--- WHAT IS NEEDED ---
Search the records for the word "proportions" and copy each line in which it appears.

--- EXERCISE MATERIALS ---
******************************

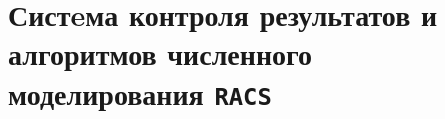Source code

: \documentclass[12pt]{book}
\begin{document}
\chapter{Систeма контроля результатов и алгоритмов численного моделирования {\tt RACS}} 














\end{document}
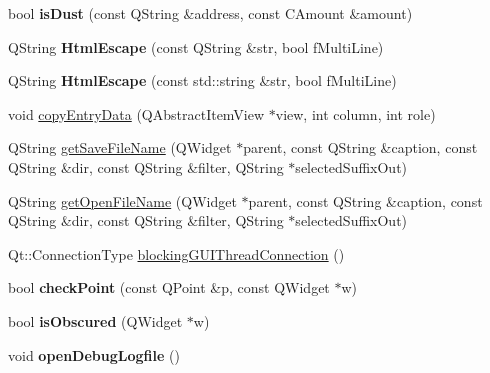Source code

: \begin{DoxyCompactItemize}
\mbox{\label{namespace_g_u_i_util_af72fd9408f5cc4f11f6adb4dd533aa40}} 
bool {\bfseries is\+Dust} (const Q\+String \&address, const C\+Amount \&amount)
\item 
\mbox{\label{namespace_g_u_i_util_a2d4b7f2c11ebc4b97af10bc20d19b1b2}} 
Q\+String {\bfseries Html\+Escape} (const Q\+String \&str, bool f\+Multi\+Line)
\item 
\mbox{\label{namespace_g_u_i_util_ad6086df566cf2cb7f699a24e099dc59c}} 
Q\+String {\bfseries Html\+Escape} (const std\+::string \&str, bool f\+Multi\+Line)
\item 
void \mbox{\hyperlink{namespace_g_u_i_util_aad7852433ad4953a9bcae9a6e735b2d4}{copy\+Entry\+Data}} (Q\+Abstract\+Item\+View $\ast$view, int column, int role)
\item 
Q\+String \mbox{\hyperlink{namespace_g_u_i_util_a788c51092a2255b1f8976d4794fc3ee6}{get\+Save\+File\+Name}} (Q\+Widget $\ast$parent, const Q\+String \&caption, const Q\+String \&dir, const Q\+String \&filter, Q\+String $\ast$selected\+Suffix\+Out)
\item 
Q\+String \mbox{\hyperlink{namespace_g_u_i_util_a644a552cbcaf32591bb2cc59167ee61e}{get\+Open\+File\+Name}} (Q\+Widget $\ast$parent, const Q\+String \&caption, const Q\+String \&dir, const Q\+String \&filter, Q\+String $\ast$selected\+Suffix\+Out)
\item 
Qt\+::\+Connection\+Type \mbox{\hyperlink{namespace_g_u_i_util_a2046fc343a70996c23cae6fe7f8d94f2}{blocking\+G\+U\+I\+Thread\+Connection}} ()
\item 
\mbox{\label{namespace_g_u_i_util_ab2e7ef0aa9a1ad3f86d67a3f596b6fc4}} 
bool {\bfseries check\+Point} (const Q\+Point \&p, const Q\+Widget $\ast$w)
\item 
\mbox{\label{namespace_g_u_i_util_a0b7266e2b8e7de5f5fd1c7ddb9e5b637}} 
bool {\bfseries is\+Obscured} (Q\+Widget $\ast$w)
\item 
\mbox{\label{namespace_g_u_i_util_aad169e3227e7a851db52a08bfb30391c}} 
void {\bfseries open\+Debug\+Logfile} ()
\item 
\mbox{\label{namespace_g_u_i_util_a995fae29ee632b8b0810b840d3d06bf1}} 

\end{DoxyCompactItemize}
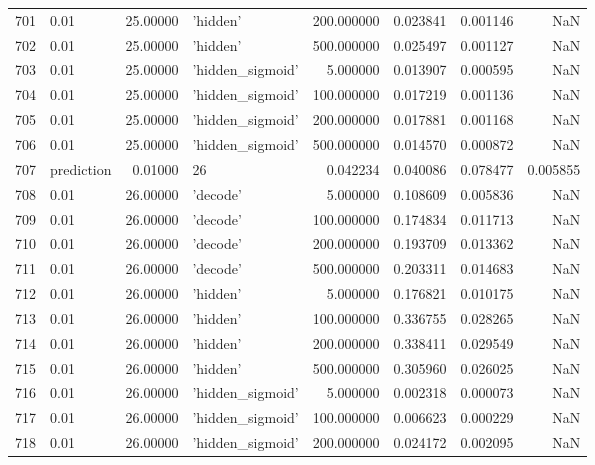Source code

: \documentclass[10pt,a4paper]{article}
\begin{document}
\begin{tabular}{llrlrrrr}
701  &        0.01 &  25.00000 &           'hidden' &  200.000000 &  0.023841 &  0.001146 &       NaN \\
702  &        0.01 &  25.00000 &           'hidden' &  500.000000 &  0.025497 &  0.001127 &       NaN \\
703  &        0.01 &  25.00000 &   'hidden\_sigmoid' &    5.000000 &  0.013907 &  0.000595 &       NaN \\
704  &        0.01 &  25.00000 &   'hidden\_sigmoid' &  100.000000 &  0.017219 &  0.001136 &       NaN \\
705  &        0.01 &  25.00000 &   'hidden\_sigmoid' &  200.000000 &  0.017881 &  0.001168 &       NaN \\
706  &        0.01 &  25.00000 &   'hidden\_sigmoid' &  500.000000 &  0.014570 &  0.000872 &       NaN \\
707  &  prediction &   0.01000 &                 26 &    0.042234 &  0.040086 &  0.078477 &  0.005855 \\
708  &        0.01 &  26.00000 &           'decode' &    5.000000 &  0.108609 &  0.005836 &       NaN \\
709  &        0.01 &  26.00000 &           'decode' &  100.000000 &  0.174834 &  0.011713 &       NaN \\
710  &        0.01 &  26.00000 &           'decode' &  200.000000 &  0.193709 &  0.013362 &       NaN \\
711  &        0.01 &  26.00000 &           'decode' &  500.000000 &  0.203311 &  0.014683 &       NaN \\
712  &        0.01 &  26.00000 &           'hidden' &    5.000000 &  0.176821 &  0.010175 &       NaN \\
713  &        0.01 &  26.00000 &           'hidden' &  100.000000 &  0.336755 &  0.028265 &       NaN \\
714  &        0.01 &  26.00000 &           'hidden' &  200.000000 &  0.338411 &  0.029549 &       NaN \\
715  &        0.01 &  26.00000 &           'hidden' &  500.000000 &  0.305960 &  0.026025 &       NaN \\
716  &        0.01 &  26.00000 &   'hidden\_sigmoid' &    5.000000 &  0.002318 &  0.000073 &       NaN \\
717  &        0.01 &  26.00000 &   'hidden\_sigmoid' &  100.000000 &  0.006623 &  0.000229 &       NaN \\
718  &        0.01 &  26.00000 &   'hidden\_sigmoid' &  200.000000 &  0.024172 &  0.002095 &       NaN \\

\end{tabular}
\end{document}
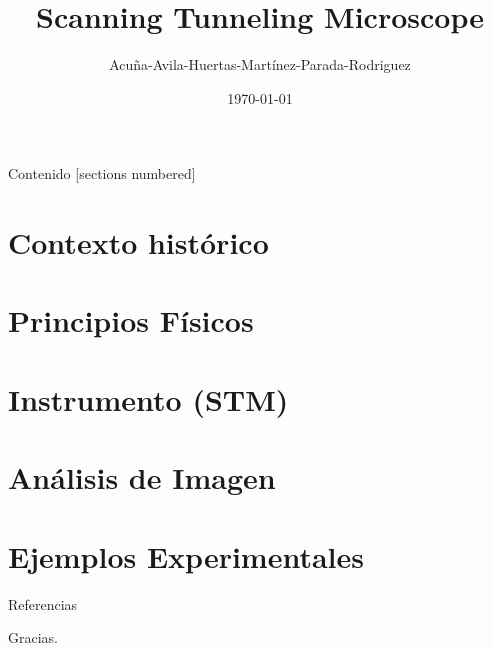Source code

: \documentclass[aspectratio=169]{beamer}
\title{Scanning Tunneling Microscope}
\subtitle{}
\date{\today}
\author{Acuña-Avila-Huertas-Martínez-Parada-Rodriguez}
\begin{document}
\maketitle

\begin{frame}{Contenido}
  [sections numbered]
  \tableofcontents
\end{frame}

\section{Contexto histórico}


\section{Principios Físicos}


\section{Instrumento (STM)}


\section{Análisis de Imagen}


\section{Ejemplos Experimentales}


\begin{frame}[allowframebreaks]{Referencias}
  \printbibliography
  \nocite{*}
\end{frame}

\begin{frame}[plain]
  \centering
  \vspace{1cm}
  {\Huge Gracias.}\\[1cm]
\end{frame}
\end{document}
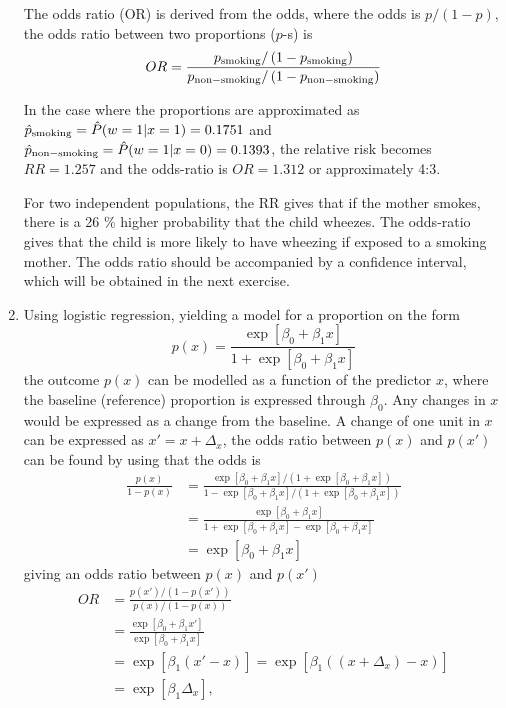 \documentclass[a4paper,11pt]{article}
\begin{document}
\begin{enumerate}[label=3\alph*)]
        The odds ratio (OR) is derived from the odds, where the odds is $p/(1-p)$, the odds ratio between two proportions ($p$-s) is
        \begin{equation}
            OR = \frac{p_{\rm smoking} / \left( 1-p_{\rm smoking} \right)}{p_{\rm non-smoking} / \left( 1-p_{\rm non-smoking} \right)}
            \label{eq:OR}
        \end{equation}

        In the case where the proportions are approximated as $\hat{p}_{\rm smoking} = \hat{P}(w=1 | x=1 ) = 0.1751$ and $\hat{p}_{\rm non-smoking} = \hat{P}(w=1 | x=0) = 0.1393$, the relative risk becomes $RR = 1.257$ and the odds-ratio is $OR = 1.312$ or approximately 4:3. 

        For two independent populations, the RR gives that if the mother smokes, there is a 26 \% higher probability that the child wheezes. The odds-ratio gives that the child is more likely to have wheezing if exposed to a smoking mother. The odds ratio should be accompanied by a confidence interval, which will be obtained in the next exercise. 

    \item Using logistic regression, yielding a model for a proportion on the form
        \begin{equation}
            p(x) = \frac{\exp\left[ \beta_0 + \beta_1 x \right]}{1 + \exp\left[ \beta_0 + \beta_1 x \right]}
            \label{eq:logit}
        \end{equation}
        the outcome $p(x)$ can be modelled as a function of the predictor $x$, where the baseline (reference) proportion is expressed through $\beta_0$. Any changes in $x$ would be expressed as a change from the baseline. A change of one unit in $x$ can be expressed as $x' = x + \Delta_x$, the odds ratio between $p(x)$ and $p(x')$ can be found by using that the odds is 
        \begin{align*}
            \frac{p(x)}{1 - p(x)} &= \frac{\exp\left[ \beta_0 + \beta_1 x \right] / \left( 1 + \exp\left[ \beta_0 + \beta_1 x \right] \right)}{1 - \exp\left[ \beta_0 + \beta_1 x \right]/\left( 1 + \exp\left[ \beta_0 + \beta_1 x \right] \right)} \\
            &= \frac{\exp\left[ \beta_0 + \beta_1 x \right]}{1 + \exp\left[ \beta_0 + \beta_1 x \right] - \exp\left[ \beta_0 + \beta_1 x \right]} \\
            &= \exp\left[ \beta_0 + \beta_1 x \right]
        \end{align*}
        giving an odds ratio between $p(x)$ and $p(x')$
        \begin{align*}
            OR &= \frac{p(x')/\left( 1 - p(x') \right)}{p(x)/\left( 1-p(x) \right)} \\
            &= \frac{\exp\left[ \beta_0 + \beta_1 x' \right]}{\exp\left[ \beta_0 + \beta_1 x \right]} \\
            &= \exp\left[ \beta_1 \left( x' - x \right) \right] = \exp\left[ \beta_1 \left( (x + \Delta_x) - x \right) \right] \\
            &= \exp\left[ \beta_1 \Delta_x \right],
        \end{align*}


\end{enumerate}
\end{document}
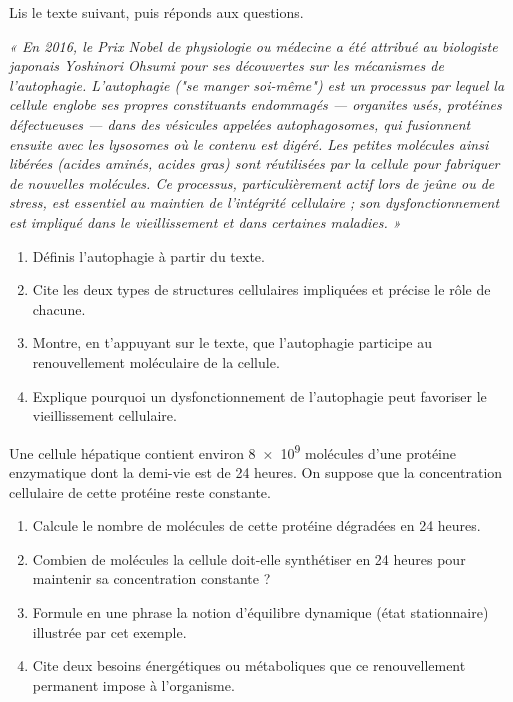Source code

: \documentclass[11pt]{article}
\newcommand{\cle}[1]{{\popxbold\color{popdark}#1}}
\begin{document}
\begin{exercice}
Lis le texte suivant, puis réponds aux questions.

\emph{« En 2016, le Prix Nobel de physiologie ou médecine a été attribué au biologiste japonais Yoshinori Ohsumi pour ses découvertes sur les mécanismes de l'autophagie. L'autophagie ("se manger soi-même") est un processus par lequel la cellule englobe ses propres constituants endommagés — organites usés, protéines défectueuses — dans des vésicules appelées autophagosomes, qui fusionnent ensuite avec les lysosomes où le contenu est digéré. Les petites molécules ainsi libérées (acides aminés, acides gras) sont réutilisées par la cellule pour fabriquer de nouvelles molécules. Ce processus, particulièrement actif lors de jeûne ou de stress, est essentiel au maintien de l'intégrité cellulaire ; son dysfonctionnement est impliqué dans le vieillissement et dans certaines maladies. »}

\begin{enumerate}
\item Définis l'autophagie à partir du texte.
\item Cite les deux types de structures cellulaires impliquées et précise le rôle de chacune.
\item Montre, en t'appuyant sur le texte, que l'autophagie participe au renouvellement moléculaire de la cellule.
\item Explique pourquoi un dysfonctionnement de l'autophagie peut favoriser le vieillissement cellulaire.
\end{enumerate}
\end{exercice}

\begin{exercice}
Une cellule hépatique contient environ \num{8e9} molécules d'une protéine enzymatique dont la demi-vie est de 24 heures. On suppose que la concentration cellulaire de cette protéine reste constante.
\begin{enumerate}
\item Calcule le nombre de molécules de cette protéine dégradées en 24 heures.
\item Combien de molécules la cellule doit-elle synthétiser en 24 heures pour maintenir sa concentration constante ?
\item Formule en une phrase la notion d'\cle{équilibre dynamique} (état stationnaire) illustrée par cet exemple.
\item Cite deux besoins énergétiques ou métaboliques que ce renouvellement permanent impose à l'organisme.
\end{enumerate}
\end{exercice}
\end{document}
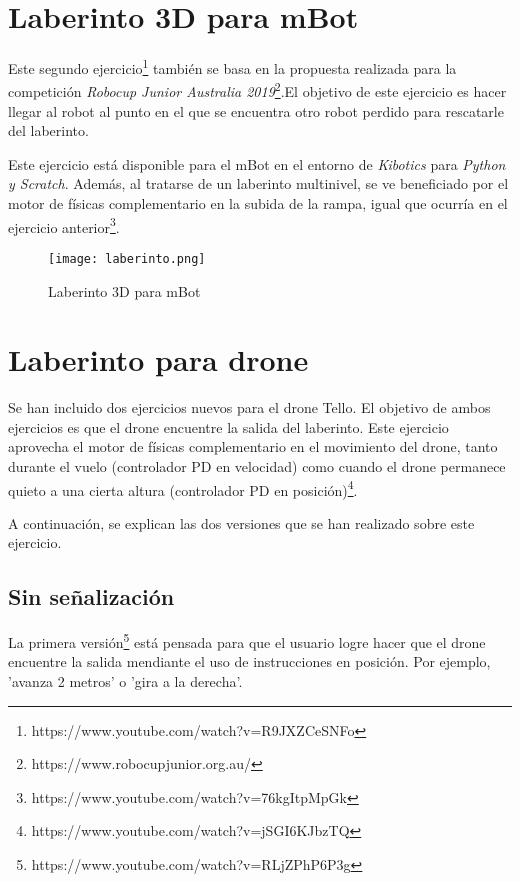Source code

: \section{Laberinto 3D para mBot}
Este segundo ejercicio\footnote{https://www.youtube.com/watch?v=R9JXZCeSNFo} también se basa en la propuesta realizada para la competición \textit{Robocup Junior Australia 2019}\footnote{https://www.robocupjunior.org.au/}.El objetivo de este ejercicio es hacer llegar al robot al punto en el que se encuentra otro robot perdido para rescatarle del laberinto. \newline

Este ejercicio está disponible para el mBot en el entorno de \textit{Kibotics} para \textit{Python y Scratch}. Además, al tratarse de un laberinto multinivel, se ve beneficiado por el motor de físicas complementario en la subida de la rampa, igual que ocurría en el ejercicio anterior\footnote{https://www.youtube.com/watch?v=76kgItpMpGk}.

\begin{figure}[h!]
    \centering
    \texttt{[image: laberinto.png]}
    \caption{Laberinto 3D para mBot}
    \label{fig:Laberinto 3D para mBot}
\end{figure}


\section{Laberinto para drone}
Se han incluido dos ejercicios nuevos para el drone Tello. El objetivo de ambos ejercicios es que el drone encuentre la salida del laberinto. Este ejercicio aprovecha el motor de físicas complementario en el movimiento del drone, tanto durante el vuelo (controlador PD en velocidad) como cuando el drone permanece quieto a una cierta altura (controlador PD en posición)\footnote{https://www.youtube.com/watch?v=jSGI6KJbzTQ}. \newline

A continuación, se explican las dos versiones que se han realizado sobre este ejercicio.

\subsection{Sin señalización}
La primera versión\footnote{https://www.youtube.com/watch?v=RLjZPhP6P3g} está pensada para que el usuario logre hacer que el drone encuentre la salida mendiante el uso de instrucciones en posición. Por ejemplo, 'avanza 2 metros' o 'gira a la derecha'.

******************************

--- WRITTEN ANSWER ---
        The odds ratio (OR) is derived from the odds, where the odds is $p/(1-p)$, the odds ratio between two proportions ($p$-s) is
        In the case where the proportions are approximated as $\hat{p}_{\rm smoking} = \hat{P}(w=1 | x=1 ) = 0.1751$ and $\hat{p}_{\rm non-smoking} = \hat{P}(w=1 | x=0) = 0.1393$, the relative risk becomes $RR = 1.257$ and the odds-ratio is $OR = 1.312$ or approximately 4:3. 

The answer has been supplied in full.